- **Instructions for the task**:
All of the data beneath this instruction is to be transcribed word for word.

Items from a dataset
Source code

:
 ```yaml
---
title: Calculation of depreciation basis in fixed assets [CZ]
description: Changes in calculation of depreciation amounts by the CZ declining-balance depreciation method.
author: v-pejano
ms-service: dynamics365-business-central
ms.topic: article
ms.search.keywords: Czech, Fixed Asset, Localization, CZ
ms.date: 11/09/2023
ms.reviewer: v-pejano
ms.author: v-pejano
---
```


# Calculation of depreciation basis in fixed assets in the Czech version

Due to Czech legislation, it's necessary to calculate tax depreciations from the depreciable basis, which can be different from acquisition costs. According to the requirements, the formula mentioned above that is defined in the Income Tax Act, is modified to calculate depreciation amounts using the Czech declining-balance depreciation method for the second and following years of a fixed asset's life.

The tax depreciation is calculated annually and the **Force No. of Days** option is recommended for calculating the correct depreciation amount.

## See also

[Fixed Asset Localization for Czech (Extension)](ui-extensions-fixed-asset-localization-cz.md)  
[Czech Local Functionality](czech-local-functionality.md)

- **Solution below**:
Source code

:
 ```yaml
---
title: Calculation of depreciation basis in fixed assets [CZ]
description: Changes in calculation of depreciation amounts by the CZ declining-balance depreciation method.
author: v-pejano
ms-service: dynamics365-business-central
ms.topic: article
ms.search.keywords: Czech, Fixed Asset, Localization, CZ
ms.date: 11/09/2023
ms.reviewer: v-pejano
ms.author: v-pejano
---
```


# Calculation of depreciation basis in fixed assets in the Czech version

Due to Czech legislation, it's necessary to calculate tax depreciations from the depreciable basis, which can be different from acquisition costs. According to the requirements, the formula mentioned above that is defined in the Income Tax Act, is modified to calculate depreciation amounts using the Czech declining-balance depreciation method for the second and following years of a fixed asset's life.

The tax depreciation is calculated annually and the **Force No. of Days** option is recommended for calculating the correct depreciation amount.

## See also

[Fixed Asset Localization for Czech (Extension)](ui-extensions-fixed-asset-localization-cz.md)  
[Czech Local Functionality](czech-local-functionality.md)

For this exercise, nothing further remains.